William Malone
Biography
Biography
Director William Malone first became interested in filmmaking as a young teen fascinated with horror movies. He began making his own horror films with an 8mm camera when he was just 14 years old and around the same time also began making scary Halloween masks. When he was 19, he moved to Los Angeles with the aim of being a rock musician but before long, that aspiration was abandoned when he returned to mask making, as well as makeup and costume design. He went on to create the mask used for the killer Michael Myers, in the classic 1978 horror film "Halloween." That same year, he made his acting debut with an uncredited role playing George Harrison, from The Beatles, in the romantic comedy "I Wanna Hold Your Hand." In 1981, he made his directorial debut on the low-budget sci-fi horror "Scared to Death," on which he also earned a co-writing credit.

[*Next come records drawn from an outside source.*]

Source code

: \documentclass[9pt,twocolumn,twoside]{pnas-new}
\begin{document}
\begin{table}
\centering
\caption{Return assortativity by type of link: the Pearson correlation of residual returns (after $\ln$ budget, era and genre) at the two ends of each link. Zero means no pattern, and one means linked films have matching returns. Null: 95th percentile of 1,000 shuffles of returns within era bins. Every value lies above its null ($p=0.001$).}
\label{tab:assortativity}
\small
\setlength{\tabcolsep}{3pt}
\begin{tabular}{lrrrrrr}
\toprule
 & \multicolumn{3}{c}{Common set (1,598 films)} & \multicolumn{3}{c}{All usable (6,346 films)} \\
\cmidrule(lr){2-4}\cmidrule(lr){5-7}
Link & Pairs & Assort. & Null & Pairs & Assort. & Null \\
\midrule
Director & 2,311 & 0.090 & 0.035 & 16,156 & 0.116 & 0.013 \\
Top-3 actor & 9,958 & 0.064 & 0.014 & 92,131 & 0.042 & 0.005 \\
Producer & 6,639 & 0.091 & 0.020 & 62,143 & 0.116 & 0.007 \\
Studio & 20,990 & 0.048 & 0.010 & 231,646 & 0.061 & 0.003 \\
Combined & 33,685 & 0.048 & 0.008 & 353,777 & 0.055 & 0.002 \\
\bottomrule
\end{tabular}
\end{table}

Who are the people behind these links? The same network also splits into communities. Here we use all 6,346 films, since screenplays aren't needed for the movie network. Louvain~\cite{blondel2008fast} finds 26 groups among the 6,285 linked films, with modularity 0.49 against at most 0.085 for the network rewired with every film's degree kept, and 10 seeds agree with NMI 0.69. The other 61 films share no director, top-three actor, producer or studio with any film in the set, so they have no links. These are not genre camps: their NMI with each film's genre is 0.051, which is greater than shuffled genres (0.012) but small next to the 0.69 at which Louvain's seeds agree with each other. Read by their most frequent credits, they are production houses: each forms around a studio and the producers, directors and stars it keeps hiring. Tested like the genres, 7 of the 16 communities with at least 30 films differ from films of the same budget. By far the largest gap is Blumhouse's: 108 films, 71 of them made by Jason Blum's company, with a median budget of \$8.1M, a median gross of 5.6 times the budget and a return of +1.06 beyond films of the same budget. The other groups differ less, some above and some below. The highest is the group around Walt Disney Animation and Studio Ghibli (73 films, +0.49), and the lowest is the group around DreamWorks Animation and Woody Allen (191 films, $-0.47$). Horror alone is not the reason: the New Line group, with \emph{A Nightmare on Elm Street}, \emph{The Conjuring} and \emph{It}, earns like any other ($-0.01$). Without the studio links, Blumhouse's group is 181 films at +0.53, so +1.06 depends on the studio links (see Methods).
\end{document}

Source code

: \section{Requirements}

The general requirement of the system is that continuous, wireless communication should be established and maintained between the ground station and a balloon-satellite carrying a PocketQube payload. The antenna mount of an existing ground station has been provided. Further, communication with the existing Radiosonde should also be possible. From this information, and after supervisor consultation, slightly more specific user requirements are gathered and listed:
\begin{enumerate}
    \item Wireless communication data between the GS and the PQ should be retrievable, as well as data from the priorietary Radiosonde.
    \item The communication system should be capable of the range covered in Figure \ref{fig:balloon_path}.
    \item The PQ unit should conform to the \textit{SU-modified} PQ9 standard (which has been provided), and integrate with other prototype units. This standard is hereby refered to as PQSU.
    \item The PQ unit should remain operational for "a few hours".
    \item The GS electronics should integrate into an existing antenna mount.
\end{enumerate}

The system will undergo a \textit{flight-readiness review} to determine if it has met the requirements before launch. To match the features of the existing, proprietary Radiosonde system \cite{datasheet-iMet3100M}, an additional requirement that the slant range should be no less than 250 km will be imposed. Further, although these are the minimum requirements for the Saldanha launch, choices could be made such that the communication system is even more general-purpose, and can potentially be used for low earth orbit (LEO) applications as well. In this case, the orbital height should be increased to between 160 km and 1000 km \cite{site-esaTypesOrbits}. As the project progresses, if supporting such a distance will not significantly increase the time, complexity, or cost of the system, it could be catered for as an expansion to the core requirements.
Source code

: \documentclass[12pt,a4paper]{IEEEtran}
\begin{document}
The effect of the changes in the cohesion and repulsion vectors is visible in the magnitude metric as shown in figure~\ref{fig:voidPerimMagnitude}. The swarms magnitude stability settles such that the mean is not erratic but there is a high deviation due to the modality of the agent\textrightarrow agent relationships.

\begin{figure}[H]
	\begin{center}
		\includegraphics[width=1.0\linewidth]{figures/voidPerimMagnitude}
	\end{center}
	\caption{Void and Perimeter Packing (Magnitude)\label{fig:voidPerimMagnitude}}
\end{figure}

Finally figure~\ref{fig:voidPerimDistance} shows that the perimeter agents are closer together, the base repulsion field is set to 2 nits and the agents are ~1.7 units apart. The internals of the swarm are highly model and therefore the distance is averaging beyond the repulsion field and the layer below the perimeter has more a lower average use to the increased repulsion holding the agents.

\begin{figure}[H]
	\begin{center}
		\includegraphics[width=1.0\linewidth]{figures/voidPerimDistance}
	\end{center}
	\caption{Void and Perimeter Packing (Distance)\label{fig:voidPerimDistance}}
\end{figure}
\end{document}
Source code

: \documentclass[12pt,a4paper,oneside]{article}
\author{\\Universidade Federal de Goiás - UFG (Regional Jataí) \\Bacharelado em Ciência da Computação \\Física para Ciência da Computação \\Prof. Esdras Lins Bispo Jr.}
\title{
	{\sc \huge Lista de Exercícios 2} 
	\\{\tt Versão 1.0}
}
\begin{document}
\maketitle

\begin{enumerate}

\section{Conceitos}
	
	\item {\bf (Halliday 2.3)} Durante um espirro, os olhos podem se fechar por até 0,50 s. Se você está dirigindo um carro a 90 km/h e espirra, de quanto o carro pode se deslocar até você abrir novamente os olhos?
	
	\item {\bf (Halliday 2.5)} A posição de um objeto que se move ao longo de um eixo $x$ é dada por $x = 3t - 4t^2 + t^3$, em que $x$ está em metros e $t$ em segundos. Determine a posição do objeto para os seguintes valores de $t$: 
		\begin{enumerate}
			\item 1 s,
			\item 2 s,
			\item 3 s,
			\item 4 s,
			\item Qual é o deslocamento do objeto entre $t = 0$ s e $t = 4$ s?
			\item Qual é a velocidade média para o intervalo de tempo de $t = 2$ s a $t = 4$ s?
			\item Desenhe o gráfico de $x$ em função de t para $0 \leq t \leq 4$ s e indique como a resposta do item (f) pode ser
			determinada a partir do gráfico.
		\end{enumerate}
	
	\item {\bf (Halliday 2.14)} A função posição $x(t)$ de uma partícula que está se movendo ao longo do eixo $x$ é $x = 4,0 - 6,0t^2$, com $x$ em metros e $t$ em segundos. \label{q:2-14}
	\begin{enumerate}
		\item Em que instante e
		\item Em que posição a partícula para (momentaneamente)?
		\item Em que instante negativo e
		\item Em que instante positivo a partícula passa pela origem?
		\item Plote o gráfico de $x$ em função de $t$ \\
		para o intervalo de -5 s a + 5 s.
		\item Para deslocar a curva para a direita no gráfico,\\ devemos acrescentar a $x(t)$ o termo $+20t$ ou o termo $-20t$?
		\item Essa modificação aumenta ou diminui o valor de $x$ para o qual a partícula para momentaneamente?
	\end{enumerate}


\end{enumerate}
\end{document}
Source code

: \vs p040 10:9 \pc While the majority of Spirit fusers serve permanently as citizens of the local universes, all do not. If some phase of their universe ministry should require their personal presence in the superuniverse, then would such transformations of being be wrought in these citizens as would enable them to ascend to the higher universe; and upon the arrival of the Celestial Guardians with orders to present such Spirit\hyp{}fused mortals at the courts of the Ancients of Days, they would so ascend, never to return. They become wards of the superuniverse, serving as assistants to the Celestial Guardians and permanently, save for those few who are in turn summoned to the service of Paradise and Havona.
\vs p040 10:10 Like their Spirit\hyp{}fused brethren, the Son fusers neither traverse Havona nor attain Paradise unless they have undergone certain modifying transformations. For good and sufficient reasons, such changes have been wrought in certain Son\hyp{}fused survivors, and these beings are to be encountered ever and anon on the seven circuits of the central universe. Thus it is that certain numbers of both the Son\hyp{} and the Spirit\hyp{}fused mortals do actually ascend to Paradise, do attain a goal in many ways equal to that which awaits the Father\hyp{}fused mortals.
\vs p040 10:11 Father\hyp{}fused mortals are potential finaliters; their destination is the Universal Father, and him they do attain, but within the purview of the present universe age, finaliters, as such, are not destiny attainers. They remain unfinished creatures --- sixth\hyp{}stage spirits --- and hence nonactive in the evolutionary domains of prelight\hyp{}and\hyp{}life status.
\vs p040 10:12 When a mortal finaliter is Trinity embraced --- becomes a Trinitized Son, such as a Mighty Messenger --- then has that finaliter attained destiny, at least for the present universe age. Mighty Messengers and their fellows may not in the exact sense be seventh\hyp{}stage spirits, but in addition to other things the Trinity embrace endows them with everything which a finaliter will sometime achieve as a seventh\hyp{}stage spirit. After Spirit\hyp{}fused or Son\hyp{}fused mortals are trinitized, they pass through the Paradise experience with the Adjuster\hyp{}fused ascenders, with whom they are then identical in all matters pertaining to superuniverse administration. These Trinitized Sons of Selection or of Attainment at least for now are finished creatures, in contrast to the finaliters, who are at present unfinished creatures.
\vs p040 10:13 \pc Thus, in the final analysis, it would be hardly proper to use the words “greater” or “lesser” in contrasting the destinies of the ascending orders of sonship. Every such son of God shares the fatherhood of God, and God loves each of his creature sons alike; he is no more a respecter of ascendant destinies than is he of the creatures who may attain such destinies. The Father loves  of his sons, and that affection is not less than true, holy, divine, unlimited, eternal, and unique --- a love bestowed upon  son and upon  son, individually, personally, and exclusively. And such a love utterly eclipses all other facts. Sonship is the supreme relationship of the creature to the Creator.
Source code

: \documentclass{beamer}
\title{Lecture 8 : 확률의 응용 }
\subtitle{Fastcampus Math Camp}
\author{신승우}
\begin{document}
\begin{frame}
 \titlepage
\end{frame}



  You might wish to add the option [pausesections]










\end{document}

His follow-up in 1985 was another sci-fi horror, entitled "Creature." He worked in television for the first time in 1989, on the anthology horror series "Freddy's Nightmare," based on the horror film "Nightmare on Elm Street." He went on to work in television for the next several years, directing shows like "Dark Justice," "Tales from the Crypt," and "Sleepwalkers," before directing his next film, a 1999 remake of the 1959 horror film, "House on Haunted Hill." He later went on to work on the films "FeardotCom" in 2002, and "Parasomnia" in 2008.